In the daily scramble of running a business, it's easy to put your personal happiness on the back burner. Many entrepreneurs believe they'll be able to enjoy life when their company - or their bank account - reaches a certain level of success.
Highly driven people often sacrifice true happiness on the altar of achievement above all else. But research shows that postponing joy until conditions are perfect is a losing game.
Despite popular opinion, contentment is not dependent on a set of external factors, such as wealth, the right job, a fancy car, the ideal weight, a beautiful house, expensive clothes and exotic vacations. Happiness is an inside job; it doesn't happen when certain conditions are met, rather it happens when you cultivate it. The first step is deciding that happiness is a priority, then taking steps to make it happen.
The pursuit of joy is considered, by some, to be a trivial or even selfish goal. However, studies show that being happy not only benefits the individual, but society as a whole. Unhappy people are less likely to volunteer in their communities and more likely to be self-absorbed, isolated, angry and combative. Consider this quote from Robert Louis Stevenson: "There is no duty we so much underrate as the duty of being happy. By being happy we sow anonymous gifts upon the world."
If your goal is to experience joy, feel at peace and live a full and exciting life... read on.
It's Not All About the Money
While having enough money to support your family, afford adequate nutrition and live in a safe community is extremely important to most people, once your income reaches a particular level, it becomes a tradeoff and you may experience diminishing returns. A study by Nobel-award winning scientists found that day-to-day happiness is related to income, but only up to a certain point (approximately $75,000 in the U.S.) This amount helps cover life's necessities and comforts, but other stressors come into play such as demanding hours, compromised time with family and friends and additional pressure and responsibilities. This particular study found no evidence that happiness declines as income increases.
Invest in Relationships
Enjoying strong bonds is the single biggest factor in overall happiness levels. The Harvard Study of Adult Development, which has followed the same men for nearly 80 years to monitor their physical and mental well-being, found close, positive relationships to be the biggest influences on happiness and even physical health. Study participants flourished in life when they had strong ties to family, friends and community. In their later years, study participants reported that the most meaningful parts of their lives were the times they spent with others.
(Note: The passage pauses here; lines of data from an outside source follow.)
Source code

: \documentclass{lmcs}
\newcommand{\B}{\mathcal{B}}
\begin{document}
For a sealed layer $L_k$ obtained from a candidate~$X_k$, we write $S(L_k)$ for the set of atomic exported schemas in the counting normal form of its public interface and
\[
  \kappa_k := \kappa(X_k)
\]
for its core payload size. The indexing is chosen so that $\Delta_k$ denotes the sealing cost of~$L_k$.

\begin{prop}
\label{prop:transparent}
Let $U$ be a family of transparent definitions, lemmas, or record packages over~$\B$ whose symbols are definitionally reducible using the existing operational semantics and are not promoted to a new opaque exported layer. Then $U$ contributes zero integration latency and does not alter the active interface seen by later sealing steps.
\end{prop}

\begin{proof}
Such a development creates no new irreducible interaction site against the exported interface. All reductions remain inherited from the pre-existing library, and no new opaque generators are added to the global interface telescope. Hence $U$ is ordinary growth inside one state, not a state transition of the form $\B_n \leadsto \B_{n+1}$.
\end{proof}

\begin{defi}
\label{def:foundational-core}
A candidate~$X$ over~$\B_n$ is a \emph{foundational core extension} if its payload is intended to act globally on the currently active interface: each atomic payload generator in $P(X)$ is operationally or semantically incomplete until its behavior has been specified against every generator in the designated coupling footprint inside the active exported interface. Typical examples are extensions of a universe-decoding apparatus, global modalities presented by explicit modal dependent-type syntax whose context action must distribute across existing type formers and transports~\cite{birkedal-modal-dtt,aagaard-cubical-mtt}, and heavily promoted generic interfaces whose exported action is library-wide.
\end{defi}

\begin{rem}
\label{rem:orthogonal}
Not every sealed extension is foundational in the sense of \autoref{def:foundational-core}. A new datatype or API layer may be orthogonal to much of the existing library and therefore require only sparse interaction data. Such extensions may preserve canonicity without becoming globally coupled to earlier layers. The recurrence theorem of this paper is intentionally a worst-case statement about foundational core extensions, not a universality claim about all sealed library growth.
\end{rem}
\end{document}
Make Physical Health a Priority
Many studies link unhappiness with poor physical and mental health. Sadness and stress negatively affect your body's immune response, which is another reason to place a premium on cultivating a positive state of mind. In addition, happy people are more likely to take care of themselves by exercising, eating well and getting enough sleep. While there are some activities which involve a financial investment and the need for boats, skis and air travel, there are plenty of other options to stay physically fit on a tighter purse string. Strap on your tennis shoes and take a walk, play tennis at your local high school or organize a weekly walking or running group with friends.
Look On the Sunny Side
Entrepreneurs often have a stubborn streak of persistence, tenacity and focus. It's an overall belief that positive outcomes are within reach. Having an "I can do" rather than "I can't" attitude programs your brain to respond positively rather than negatively to any given situation. Negative thoughts become a self-fulfilling prophecy and you will limit yourself from experiencing endless and abundant opportunities. Plenty of successful people have failed, but they don't give up.
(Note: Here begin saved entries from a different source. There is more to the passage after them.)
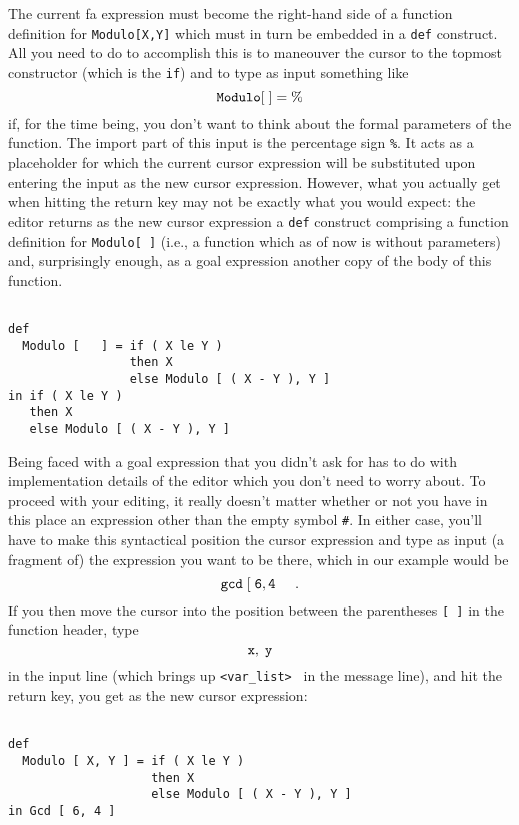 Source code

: The current {\sc fa} expression must become the right-hand
side of a function definition for {\tt Modulo[X,Y]} which must
in turn be embedded in a {\tt def} construct.
All you need to do to accomplish this is to maneouver the cursor to
the topmost constructor (which is the {\tt if}) and
 to type as input something like
$$
{\tt Modulo [\;] = \%}
$$
 if, for the time being, you don't want to think about
the formal parameters of the function. The import part of this input is the
percentage sign {\tt \%}. It acts as a {\mys placeholder} for which the current
 cursor expression will be substituted  upon entering 
 the input
 as the new cursor expression. 
However, what you actually get when hitting the return key may not be exactly
what you would expect: the editor returns as the new cursor expression a
{\tt def} construct comprising a function definition for {\tt Modulo[ ]}
(i.e., a function which as of now is without parameters) and, surprisingly enough, as a goal
expression another copy of the body of this function. 
\begin{verbatim}

def 
  Modulo [   ] = if ( X le Y )
                 then X
                 else Modulo [ ( X - Y ), Y ]
in if ( X le Y )
   then X
   else Modulo [ ( X - Y ), Y ]

\end{verbatim}
Being faced with a goal expression that you didn't ask for has to
 do with implementation details of the editor which you don't need
 to worry about. To proceed with your editing, it really doesn't matter
whether or not you have in this place an expression other than the empty
symbol {\tt \#}. In either case, you'll have to make this syntactical
position the cursor expression and type as input (a fragment of) the expression
you want to be there, which in our example would be
$$
 {\tt gcd\; [\; 6, 4  }\;\;\;\;\;                         . 
$$
If you then move the cursor into the position between the parentheses
{\tt [ ]} in the function header, type
$$
 {\tt x,\; y}
$$
 in the input line
(which brings up {\tt <var\_list> } in the message line), and hit the return
key, you get as the new cursor expression:
\begin{verbatim}

def 
  Modulo [ X, Y ] = if ( X le Y )
                    then X
                    else Modulo [ ( X - Y ), Y ]
in Gcd [ 6, 4 ]

\end{verbatim}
Clean Your Closet and Make Your Bed
It may not seem significant in the grand scheme of things, but cleaning your desk and decluttering your home and office can have a positive impact on your joy, energy and productivity. Happiness researcher Gretchen Rubin maintains that "outer order contributes to inner calm." There's a sense of peace, freedom and ease that comes from having orderly surroundings, so take the time to tidy up and get organized. Get rid of items that no longer benefit you and keep only things you love. That includes getting rid of clothes that don't fit in the hopes of losing weight someday. Be selective when acquiring new things which will start to clutter your home, desk and mind.
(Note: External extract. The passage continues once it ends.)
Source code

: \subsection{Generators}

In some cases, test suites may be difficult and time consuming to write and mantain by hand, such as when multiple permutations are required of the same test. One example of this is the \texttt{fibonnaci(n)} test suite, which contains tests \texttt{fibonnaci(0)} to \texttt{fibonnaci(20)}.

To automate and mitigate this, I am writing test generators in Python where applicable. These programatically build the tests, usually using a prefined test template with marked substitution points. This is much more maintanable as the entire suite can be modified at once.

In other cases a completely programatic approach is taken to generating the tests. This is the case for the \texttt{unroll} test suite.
Retired Navy SEAL and Chancellor of the University of Texas extols the value of making your bed. Starting out the day by making your bed will give you a sense of pride, encouraging you to do another task, and another - reinforcing the fact that the little things in life matter. According to the Chancellor, making your bed has the power to change the world. If you haven't watched the commencement address yet- don't delay.
Find Your Peace
Whether you practice an organized religion or are on your own spiritual journey, connecting with a higher power can produce a deeper sense of meaning and well-being. The 2017 Harris Poll Survey of American Happiness found that 71% of Americans say their spiritual beliefs added positivity to their lives, up from 66% in 2016. If you don't already, devote some dedicated time and thought to your own personal belief system. Even a few minutes of quiet meditation each day can have a big impact on your peace and ability to handle life's challenges. Countless research findings suggest meditation can relieve anxiety, ward off depression, and minimize pain.
People reap a multitude of benefits when they help others, from reducing depression to lowering blood pressure. People who make charitable contributions are happiest overall, according to a Harvard Business School survey. Being kind to others engages the brain's reward centers, which means generosity to others is actually a gift you give yourself.